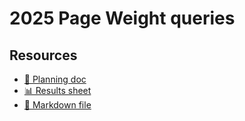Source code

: # 2025 Page Weight queries
<!--
  This directory contains all of the 2025 Page Weight chapter queries.

  Each query should have a corresponding `metric_name.sql` file.
  Note that readers are linked to this directory, so try to make the SQL file names descriptive for easy browsing.

  Analysts: if helpful, you can use this README to give additional info about the queries.
-->

## Resources

- [📄 Planning doc][~google-doc]
- [📊 Results sheet][~google-sheets]
- [📝 Markdown file][~chapter-markdown]

[~google-doc]: https://docs.google.com/document/d/1vX9E50YIj3E_Ld9s9RrTVuz3pIDVxkwq5jbq7cUjMss
[~google-sheets]: https://docs.google.com/spreadsheets/d/1xGs0oBVuONgj7uI0jPx-07ww94hWMmo6LrI8vdOOL5w/edit
[~chapter-markdown]: https://github.com/HTTPArchive/almanac.httparchive.org/tree/main/src/content/en/2025/page-weight.md
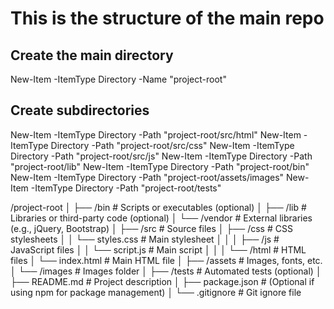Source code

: # This is the structure of the main repo 


## Create the main directory
New-Item -ItemType Directory -Name "project-root"

## Create subdirectories
New-Item -ItemType Directory -Path "project-root/src/html"
New-Item -ItemType Directory -Path "project-root/src/css"
New-Item -ItemType Directory -Path "project-root/src/js"
New-Item -ItemType Directory -Path "project-root/lib"
New-Item -ItemType Directory -Path "project-root/bin"
New-Item -ItemType Directory -Path "project-root/assets/images"
New-Item -ItemType Directory -Path "project-root/tests"


/project-root
│
├── /bin                   # Scripts or executables (optional)
│
├── /lib                   # Libraries or third-party code (optional)
│   └── /vendor            # External libraries (e.g., jQuery, Bootstrap)
│
├── /src                   # Source files
│   ├── /css               # CSS stylesheets
│   │   └── styles.css     # Main stylesheet
│   │
│   ├── /js                # JavaScript files
│   │   └── script.js      # Main script
│   │
│   └── /html              # HTML files
│       └── index.html     # Main HTML file
│
├── /assets                # Images, fonts, etc.
│   └── /images            # Images folder
│
├── /tests                 # Automated tests (optional)
│
├── README.md              # Project description
│
├── package.json           # (Optional if using npm for package management)
│
└── .gitignore             # Git ignore file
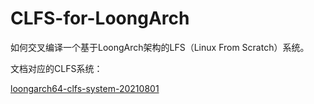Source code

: # CLFS-for-LoongArch
如何交叉编译一个基于LoongArch架构的LFS（Linux From Scratch）系统。

文档对应的CLFS系统：

[loongarch64-clfs-system-20210801](https://github.com/sunhaiyong1978/CLFS-for-LoongArch/releases/download/20210801/loongarch64-clfs-system-20210801.tar.bz2)
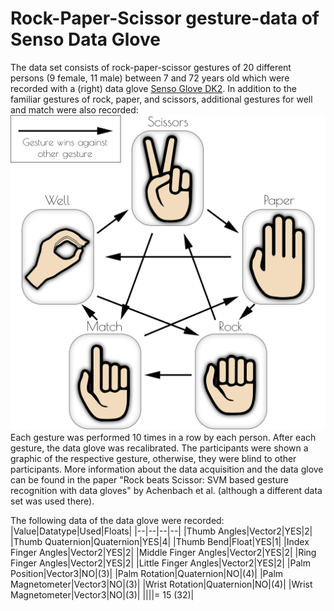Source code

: # Rock-Paper-Scissor gesture-data of Senso Data Glove

The data set consists of rock-paper-scissor gestures of 20 different persons (9 female, 11 male) between 7 and 72 years old which were recorded with a (right) data glove [Senso Glove DK2](https://senso.me). In addition to the familiar gestures of rock, paper, and scissors, additional gestures for well and match were also recorded:
![5 Gestures](rpswmrules.png)
Each gesture was performed 10 times in a row by each person. After each gesture, the data glove was recalibrated. The participants were shown a graphic of the respective gesture, otherwise, they were blind to other participants.
More information about the data acquisition and the data glove can be found in the paper "Rock beats Scissor: SVM based gesture recognition with data gloves" by Achenbach et al. (although a different data set was used there).

The following data of the data glove were recorded:
|Value|Datatype|Used|Floats|
|--|--|--|--|
|Thumb Angles|Vector2|YES|2|
|Thumb Quaternion|Quaternion|YES|4|
|Thumb Bend|Float|YES|1|
|Index Finger Angles|Vector2|YES|2|
|Middle Finger Angles|Vector2|YES|2|
|Ring Finger Angles|Vector2|YES|2|
|Little Finger Angles|Vector2|YES|2|
|Palm Position|Vector3|NO|(3)|
|Palm Rotation|Quaternion|NO|(4)|
|Palm Magnetometer|Vector3|NO|(3)|
|Wrist Rotation|Quaternion|NO|(4)|
|Wrist Magnetometer|Vector3|NO|(3)|
||||= 15 (32)|

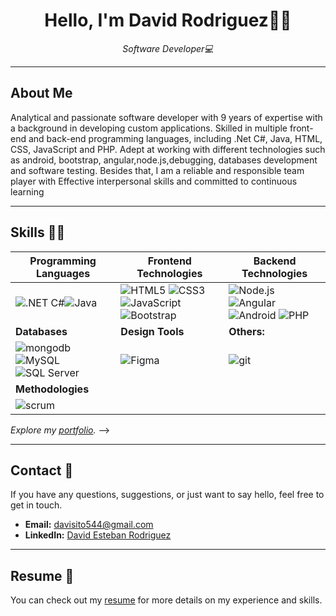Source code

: <!-- Centrar el título -->
<h1 align="center"> Hello, I'm David Rodriguez👋🏼</h1>

<!-- Subtítulo -->
<p align="center"><em>Software Developer💻</em></p>

<!-- Separador -->
---
<!--
-->

## About Me

Analytical and passionate software developer with 9 years of expertise with a
background in developing custom applications. Skilled in multiple front-end and back-end programming languages, including .Net C#, Java, HTML, CSS, JavaScript and PHP. Adept at working with different technologies such as android, bootstrap, angular,node.js,debugging, databases development and software testing. Besides that, I am a reliable and responsible team player with Effective interpersonal skills and committed to continuous learning

---


## Skills 👩‍💻

| **Programming Languages** | **Frontend Technologies** | **Backend Technologies** |
| -------------------------- | ------------------------- | ------------------------ |
| ![.NET C#](https://img.shields.io/badge/csharp-blue?logo=csharp)![Java](https://img.shields.io/badge/-Java-grey?style=for-the-badge&logo=java&logoColor=white&labelColor=8E2DE2) | ![HTML5](https://img.shields.io/badge/html-grey?style=for-the-badge&logo=html5&logoColor=white&labelColor=8E2DE2) ![CSS3](https://img.shields.io/badge/css-grey?style=for-the-badge&logo=css3&logoColor=white&labelColor=8E2DE2) ![JavaScript](https://img.shields.io/badge/-JavaScript-grey?style=for-the-badge&logo=javascript&logoColor=white&labelColor=8E2DE2) ![Bootstrap](https://img.shields.io/badge/-bootstrap-grey?style=for-the-badge&logo=bootstrap&logoColor=white&labelColor=8E2DE2) | ![Node.js](https://img.shields.io/badge/-node-grey?style=for-the-badge&logo=node.js&logoColor=white&labelColor=8E2DE2) ![Angular](https://img.shields.io/badge/-angular-grey?style=for-the-badge&logo=angular&logoColor=white&labelColor=8E2DE2) ![Android](https://img.shields.io/badge/android-green?logo=android) ![PHP](https://img.shields.io/badge/php-purple?logo=php) |
| **Databases** | **Design Tools** | **Others:** |
| ![mongodb](https://img.shields.io/badge/-mongodb-grey?style=for-the-badge&logo=mongodb&logoColor=white&labelColor=8E2DE2) ![MySQL](https://img.shields.io/badge/-mysql-grey?style=for-the-badge&logo=mysql&logoColor=white&labelColor=8E2DE2) ![SQL Server](https://img.shields.io/badge/microsoftsqlserver-black?logo=microsoftsqlserver) | ![Figma](https://img.shields.io/badge/-figma-grey?style=for-the-badge&logo=figma&logoColor=white&labelColor=8E2DE2) | ![git](https://img.shields.io/badge/-git-grey?style=for-the-badge&logo=git&logoColor=white&labelColor=8E2DE2)
| **Methodologies** | | |
| ![scrum](https://img.shields.io/badge/-scrum-grey?style=for-the-badge&logo=scrum&logoColor=white&labelColor=8E2DE2) |



_Explore my [portfolio](https://portafoliodavidrodriguez.netlify.app/)._ -->

---

## Contact 💬

If you have any questions, suggestions, or just want to say hello, feel free to get in touch.

- **Email:** [davisito544@gmail.com](mailto:davisito544@gmail.com)
- **LinkedIn:** [David Esteban Rodriguez](https://www.linkedin.com/in/david-rodriguez8909/)
---

## Resume 📔

You can check out my [resume](https://drive.google.com/file/d/1u08-ycRaQuyq2G8FTX1Ef59uEIxdbfUU/view?usp=drive_link) for more details on my experience and skills.

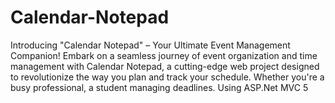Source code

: # Calendar-Notepad
Introducing "Calendar Notepad" – Your Ultimate Event Management Companion!  Embark on a seamless journey of event organization and time management with Calendar Notepad, a cutting-edge web project designed to revolutionize the way you plan and track your schedule. Whether you're a busy professional, a student managing deadlines.
Using ASP.Net MVC 5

========

Task directions
If a line in the listing holds the word "management", copy it out.

Exercise result
├── package.json           # (Optional if using npm for package management)
Introducing "Calendar Notepad" – Your Ultimate Event Management Companion!  Embark on a seamless journey of event organization and time management with Calendar Notepad, a cutting-edge web project designed to revolutionize the way you plan and track your schedule. Whether you're a busy professional, a student managing deadlines.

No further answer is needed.